I’m an artist. But an artist is a small thing. I draw, I sing, I dance. I write. No one really cares that I do, because no one cares for small things. But if they put the big things under a magnifying glass… Behold! All they will see are small things that make up the big things.

I’m a human. There’s nothing smaller than that. I can’t transform the whole world at my desk, I can’t feed all the hungry, as much as I would like. I can’t clothed the poor, but at least I can give them words of hope (words that I whisper to encourage me as well). But a whisper is a small thing. I’m a man of small things, but all the world is made of small things.

The world is a small thing. A tiny dot in a galaxy, in a universe, in a long long stretch of time. But time is a small thing. It’s one small thing. We each hold it in front of us, at this very moment.

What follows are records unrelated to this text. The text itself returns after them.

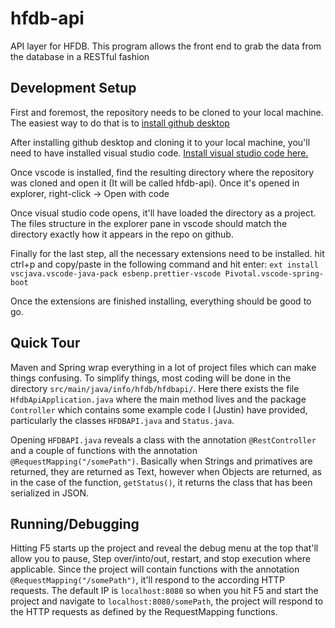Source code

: # hfdb-api
API layer for HFDB. This program allows the front end to grab the data from the database in a RESTful fashion

## Development Setup
First and foremost, the repository needs to be cloned to your local machine. The easiest way to do that is to [install github desktop](https://desktop.github.com/)

After installing github desktop and cloning it to your local machine, you'll need to have installed visual studio code. [Install visual studio code here.](https://code.visualstudio.com/)

Once vscode is installed, find the resulting directory where the repository was cloned and open it (It will be called hfdb-api). Once it's opened in explorer, right-click -> Open with code

Once visual studio code opens, it'll have loaded the directory as a project. The files structure in the explorer pane in vscode should match the directory exactly how it appears in the repo on github.

Finally for the last step, all the necessary extensions need to be installed. hit ctrl+p and copy/paste in the following command and hit enter:
`ext install vscjava.vscode-java-pack esbenp.prettier-vscode Pivotal.vscode-spring-boot`

Once the extensions are finished installing, everything should be good to go.

## Quick Tour

Maven and Spring wrap everything in a lot of project files which can make things confusing. To simplify things, most coding will be done in the directory `src/main/java/info/hfdb/hfdbapi/`.
Here there exists the file `HfdbApiApplication.java` where the main method lives and the package `Controller` which contains some example code I (Justin) have provided, particularly the classes `HFDBAPI.java` and `Status.java`.

Opening `HFDBAPI.java` reveals a class with the annotation `@RestController` and a couple of functions with the annotation `@RequestMapping("/somePath")`.
Basically when Strings and primatives are returned, they are returned as Text, however when Objects are returned, as in the case of the function, `getStatus()`,
it returns the class that has been serialized in JSON.

## Running/Debugging
Hitting F5 starts up the project and reveal the debug menu at the top that'll allow you to pause, Step over/into/out, restart, and stop execution where applicable.
Since the project will contain functions with the annotation `@RequestMapping("/somePath")`, it'll respond to the according HTTP requests. The default IP is `localhost:8080`
so when you hit F5 and start the project and navigate to `localhost:8080/somePath`, the project will respond to the HTTP requests as defined by the RequestMapping functions.
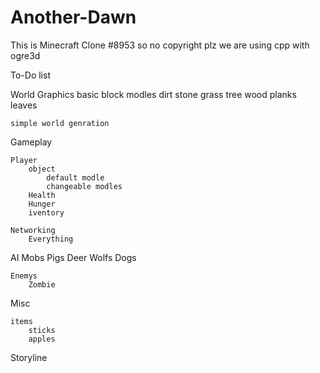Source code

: # Another-Dawn
This is  Minecraft Clone #8953
so no copyright plz
we are using cpp with ogre3d

To-Do list

World
	Graphics
		basic block modles
			dirt
			stone
			grass
			tree 
				wood
				planks
				leaves


	simple world genration

Gameplay 

	Player
		object
			default modle
			changeable modles
		Health
		Hunger
		iventory

	Networking
		Everything

AI
	Mobs
		Pigs
		Deer
		Wolfs
			Dogs

	Enemys
		Zombie

Misc
	
	items 
		sticks
		apples

Storyline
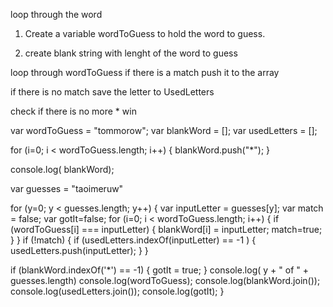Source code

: 
loop through the word 

1. Create a variable wordToGuess to hold the word to guess.

2. create blank string with lenght of the word to guess

loop through wordToGuess
  if there is a match
    push it to the array 

  if there is no match 
    save the letter to UsedLetters

  check if there is no more *
    win

var wordToGuess = "tommorow";
var blankWord = [];
var usedLetters = [];


for (i=0; i < wordToGuess.length; i++) {
  blankWord.push("*");
}

console.log( blankWord);

var guesses = "taoimeruw"

for (y=0; y < guesses.length; y++) {
  var inputLetter = guesses[y];
  var match = false;
  var gotIt=false;
  for (i=0; i < wordToGuess.length; i++) {
    if (wordToGuess[i] === inputLetter) {
      blankWord[i] = inputLetter;
      match=true;
    }
  }
  if (!match) {
    if (usedLetters.indexOf(inputLetter) == -1 ) {
      usedLetters.push(inputLetter); 
    }
  } 

  if (blankWord.indexOf('*') == -1) {
    gotIt = true;
  }
  console.log( y + " of " + guesses.length)
  console.log(wordToGuess); 
  console.log(blankWord.join());
  console.log(usedLetters.join());
  console.log(gotIt);
}
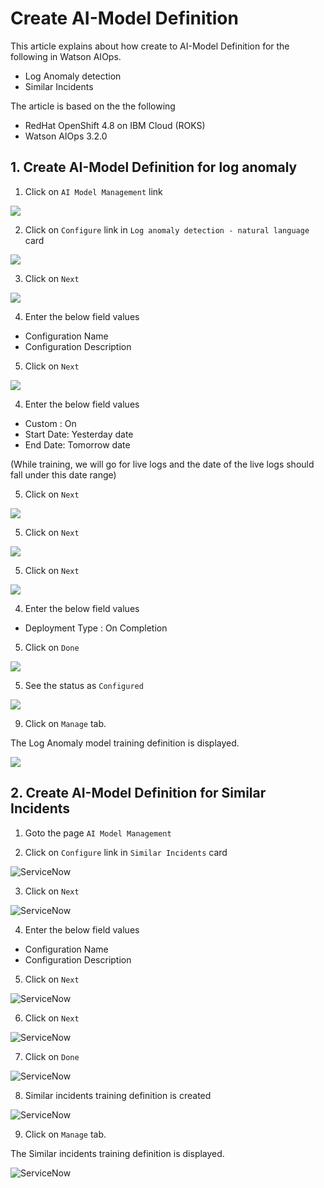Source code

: # Create AI-Model Definition

This article explains about how create to AI-Model Definition for the following in Watson AIOps.

- Log Anomaly detection
- Similar Incidents

The article is based on the the following

- RedHat OpenShift 4.8 on IBM Cloud (ROKS)
- Watson AIOps 3.2.0


## 1. Create AI-Model Definition for log anomaly

1. Click on `AI Model Management` link

<img src="images/image-00001.png">

2. Click on `Configure` link in `Log anomaly detection - natural language` card

<img src="images/image-00002.png">

3. Click on `Next` 

<img src="images/image-00003.png">

4. Enter the below field values

- Configuration Name 
- Configuration Description 

5. Click on `Next` 

<img src="images/image-00004.png">

4. Enter the below field values

- Custom : On
- Start Date: Yesterday date
- End Date: Tomorrow date

(While training, we will go for live logs and the date of the live logs should fall under this date range)

5. Click on `Next` 

<img src="images/image-00005.png">

5. Click on `Next` 

<img src="images/image-00006.png">

5. Click on `Next` 

<img src="images/image-00007.png">

4. Enter the below field values

- Deployment Type : On Completion

5. Click on `Done` 

<img src="images/image-00008.png">

5. See the status as `Configured` 

<img src="images/image-00009.png">

9. Click on `Manage` tab.

The Log Anomaly model training definition is displayed.

<img src="images/image-00010.png">


## 2. Create AI-Model Definition for Similar Incidents


1. Goto the page `AI Model Management`

2. Click on `Configure` link in `Similar Incidents` card

![ServiceNow](./images/image2-00002.png)

3. Click on `Next`

![ServiceNow](./images/image2-00003.png)

4. Enter the below field values

- Configuration Name 
- Configuration Description 

5. Click on `Next` 

![ServiceNow](./images/image2-00004.png)

6. Click on `Next` 

![ServiceNow](./images/image2-00005.png)

7. Click on `Done` 

![ServiceNow](./images/image2-00006.png)

8. Similar incidents training definition is created

![ServiceNow](./images/image2-00007.png)

9. Click on `Manage` tab.

The Similar incidents  training definition is displayed.

![ServiceNow](./images/image2-00008.png)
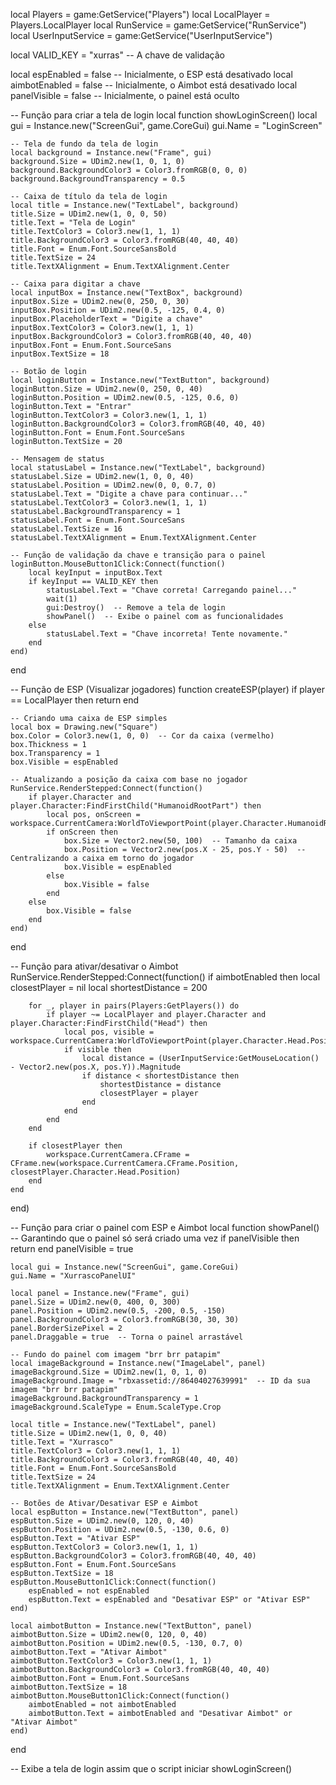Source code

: local Players = game:GetService("Players")
local LocalPlayer = Players.LocalPlayer
local RunService = game:GetService("RunService")
local UserInputService = game:GetService("UserInputService")

local VALID_KEY = "xurras"  -- A chave de validação

local espEnabled = false  -- Inicialmente, o ESP está desativado
local aimbotEnabled = false  -- Inicialmente, o Aimbot está desativado
local panelVisible = false  -- Inicialmente, o painel está oculto

-- Função para criar a tela de login
local function showLoginScreen()
    local gui = Instance.new("ScreenGui", game.CoreGui)
    gui.Name = "LoginScreen"

    -- Tela de fundo da tela de login
    local background = Instance.new("Frame", gui)
    background.Size = UDim2.new(1, 0, 1, 0)
    background.BackgroundColor3 = Color3.fromRGB(0, 0, 0)
    background.BackgroundTransparency = 0.5

    -- Caixa de título da tela de login
    local title = Instance.new("TextLabel", background)
    title.Size = UDim2.new(1, 0, 0, 50)
    title.Text = "Tela de Login"
    title.TextColor3 = Color3.new(1, 1, 1)
    title.BackgroundColor3 = Color3.fromRGB(40, 40, 40)
    title.Font = Enum.Font.SourceSansBold
    title.TextSize = 24
    title.TextXAlignment = Enum.TextXAlignment.Center

    -- Caixa para digitar a chave
    local inputBox = Instance.new("TextBox", background)
    inputBox.Size = UDim2.new(0, 250, 0, 30)
    inputBox.Position = UDim2.new(0.5, -125, 0.4, 0)
    inputBox.PlaceholderText = "Digite a chave"
    inputBox.TextColor3 = Color3.new(1, 1, 1)
    inputBox.BackgroundColor3 = Color3.fromRGB(40, 40, 40)
    inputBox.Font = Enum.Font.SourceSans
    inputBox.TextSize = 18

    -- Botão de login
    local loginButton = Instance.new("TextButton", background)
    loginButton.Size = UDim2.new(0, 250, 0, 40)
    loginButton.Position = UDim2.new(0.5, -125, 0.6, 0)
    loginButton.Text = "Entrar"
    loginButton.TextColor3 = Color3.new(1, 1, 1)
    loginButton.BackgroundColor3 = Color3.fromRGB(40, 40, 40)
    loginButton.Font = Enum.Font.SourceSans
    loginButton.TextSize = 20

    -- Mensagem de status
    local statusLabel = Instance.new("TextLabel", background)
    statusLabel.Size = UDim2.new(1, 0, 0, 40)
    statusLabel.Position = UDim2.new(0, 0, 0.7, 0)
    statusLabel.Text = "Digite a chave para continuar..."
    statusLabel.TextColor3 = Color3.new(1, 1, 1)
    statusLabel.BackgroundTransparency = 1
    statusLabel.Font = Enum.Font.SourceSans
    statusLabel.TextSize = 16
    statusLabel.TextXAlignment = Enum.TextXAlignment.Center

    -- Função de validação da chave e transição para o painel
    loginButton.MouseButton1Click:Connect(function()
        local keyInput = inputBox.Text
        if keyInput == VALID_KEY then
            statusLabel.Text = "Chave correta! Carregando painel..."
            wait(1)
            gui:Destroy()  -- Remove a tela de login
            showPanel()  -- Exibe o painel com as funcionalidades
        else
            statusLabel.Text = "Chave incorreta! Tente novamente."
        end
    end)
end

-- Função de ESP (Visualizar jogadores)
function createESP(player)
    if player == LocalPlayer then return end

    -- Criando uma caixa de ESP simples
    local box = Drawing.new("Square")
    box.Color = Color3.new(1, 0, 0)  -- Cor da caixa (vermelho)
    box.Thickness = 1
    box.Transparency = 1
    box.Visible = espEnabled

    -- Atualizando a posição da caixa com base no jogador
    RunService.RenderStepped:Connect(function()
        if player.Character and player.Character:FindFirstChild("HumanoidRootPart") then
            local pos, onScreen = workspace.CurrentCamera:WorldToViewportPoint(player.Character.HumanoidRootPart.Position)
            if onScreen then
                box.Size = Vector2.new(50, 100)  -- Tamanho da caixa
                box.Position = Vector2.new(pos.X - 25, pos.Y - 50)  -- Centralizando a caixa em torno do jogador
                box.Visible = espEnabled
            else
                box.Visible = false
            end
        else
            box.Visible = false
        end
    end)
end

-- Função para ativar/desativar o Aimbot
RunService.RenderStepped:Connect(function()
    if aimbotEnabled then
        local closestPlayer = nil
        local shortestDistance = 200

        for _, player in pairs(Players:GetPlayers()) do
            if player ~= LocalPlayer and player.Character and player.Character:FindFirstChild("Head") then
                local pos, visible = workspace.CurrentCamera:WorldToViewportPoint(player.Character.Head.Position)
                if visible then
                    local distance = (UserInputService:GetMouseLocation() - Vector2.new(pos.X, pos.Y)).Magnitude
                    if distance < shortestDistance then
                        shortestDistance = distance
                        closestPlayer = player
                    end
                end
            end
        end

        if closestPlayer then
            workspace.CurrentCamera.CFrame = CFrame.new(workspace.CurrentCamera.CFrame.Position, closestPlayer.Character.Head.Position)
        end
    end
end)

-- Função para criar o painel com ESP e Aimbot
local function showPanel()
    -- Garantindo que o painel só será criado uma vez
    if panelVisible then return end
    panelVisible = true

    local gui = Instance.new("ScreenGui", game.CoreGui)
    gui.Name = "XurrascoPanelUI"

    local panel = Instance.new("Frame", gui)
    panel.Size = UDim2.new(0, 400, 0, 300)
    panel.Position = UDim2.new(0.5, -200, 0.5, -150)
    panel.BackgroundColor3 = Color3.fromRGB(30, 30, 30)
    panel.BorderSizePixel = 2
    panel.Draggable = true  -- Torna o painel arrastável

    -- Fundo do painel com imagem "brr brr patapim"
    local imageBackground = Instance.new("ImageLabel", panel)
    imageBackground.Size = UDim2.new(1, 0, 1, 0)
    imageBackground.Image = "rbxassetid://86404027639991"  -- ID da sua imagem "brr brr patapim"
    imageBackground.BackgroundTransparency = 1
    imageBackground.ScaleType = Enum.ScaleType.Crop

    local title = Instance.new("TextLabel", panel)
    title.Size = UDim2.new(1, 0, 0, 40)
    title.Text = "Xurrasco"
    title.TextColor3 = Color3.new(1, 1, 1)
    title.BackgroundColor3 = Color3.fromRGB(40, 40, 40)
    title.Font = Enum.Font.SourceSansBold
    title.TextSize = 24
    title.TextXAlignment = Enum.TextXAlignment.Center

    -- Botões de Ativar/Desativar ESP e Aimbot
    local espButton = Instance.new("TextButton", panel)
    espButton.Size = UDim2.new(0, 120, 0, 40)
    espButton.Position = UDim2.new(0.5, -130, 0.6, 0)
    espButton.Text = "Ativar ESP"
    espButton.TextColor3 = Color3.new(1, 1, 1)
    espButton.BackgroundColor3 = Color3.fromRGB(40, 40, 40)
    espButton.Font = Enum.Font.SourceSans
    espButton.TextSize = 18
    espButton.MouseButton1Click:Connect(function()
        espEnabled = not espEnabled
        espButton.Text = espEnabled and "Desativar ESP" or "Ativar ESP"
    end)

    local aimbotButton = Instance.new("TextButton", panel)
    aimbotButton.Size = UDim2.new(0, 120, 0, 40)
    aimbotButton.Position = UDim2.new(0.5, -130, 0.7, 0)
    aimbotButton.Text = "Ativar Aimbot"
    aimbotButton.TextColor3 = Color3.new(1, 1, 1)
    aimbotButton.BackgroundColor3 = Color3.fromRGB(40, 40, 40)
    aimbotButton.Font = Enum.Font.SourceSans
    aimbotButton.TextSize = 18
    aimbotButton.MouseButton1Click:Connect(function()
        aimbotEnabled = not aimbotEnabled
        aimbotButton.Text = aimbotEnabled and "Desativar Aimbot" or "Ativar Aimbot"
    end)
end

-- Exibe a tela de login assim que o script iniciar
showLoginScreen()
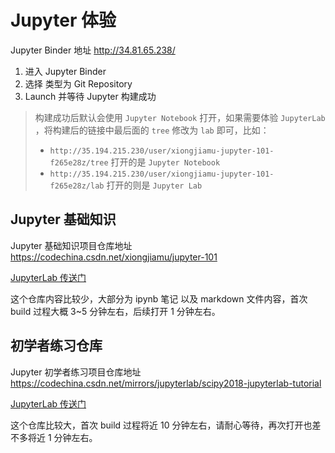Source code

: # Jupyter 体验

Jupyter Binder 地址 <http://34.81.65.238/>

1. 进入 Jupyter Binder
2. 选择 类型为 Git Repository
3. Launch 并等待 Jupyter 构建成功

> 构建成功后默认会使用 `Jupyter Notebook` 打开，如果需要体验 `JupyterLab` ，将构建后的链接中最后面的 `tree` 修改为 `lab` 即可，比如：
>
> - `http://35.194.215.230/user/xiongjiamu-jupyter-101-f265e28z/tree`  打开的是 `Jupyter Notebook`
> - `http://35.194.215.230/user/xiongjiamu-jupyter-101-f265e28z/lab` 打开的则是 `Jupyter Lab`



## Jupyter 基础知识

Jupyter 基础知识项目仓库地址 <https://codechina.csdn.net/xiongjiamu/jupyter-101>

[JupyterLab 传送门](http://34.81.65.238/v2/git/https%3A%2F%2Fcodechina.csdn.net%2Fxiongjiamu%2Fjupyter-101/HEAD)

这个仓库内容比较少，大部分为 ipynb 笔记 以及 markdown 文件内容，首次 build 过程大概 3~5 分钟左右，后续打开 1 分钟左右。


## 初学者练习仓库

Jupyter 初学者练习项目仓库地址 <https://codechina.csdn.net/mirrors/jupyterlab/scipy2018-jupyterlab-tutorial>

[JupyterLab 传送门](http://34.81.65.238/v2/git/https%3A%2F%2Fcodechina.csdn.net%2Fmirrors%2Fjupyterlab%2Fscipy2018-jupyterlab-tutorial/HEAD)

这个仓库比较大，首次 build 过程将近 10 分钟左右，请耐心等待，再次打开也差不多将近 1 分钟左右。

Writing isn’t practical. It’s always impractical. But who ever made big waves without doing small, impractical things? Rosa Parks should have stood up, that was practical. But instead she sat, a move that was impractical. But that was a small thing. But that’s what big movements are made out of, small things. That’s how individuals begin to step inside the skin of the person they were meant to be–they do what’s impractical, which breaks them away and above the rest, until they become their own, small thing.

A  blink. A heartbeat. A sigh.

Like the movie said:

Life ain’t short. It’s long.” -Magnolia (1999)

It’s long because of all the small things. The slow pace. The patience, the focus, the drive that goes beyond anything practical or even reasonable. Slow-moving, little-by-little, second-by-second. Letter dropped next to letter, line on top of line, dot-to-dot-to-dot… and so on.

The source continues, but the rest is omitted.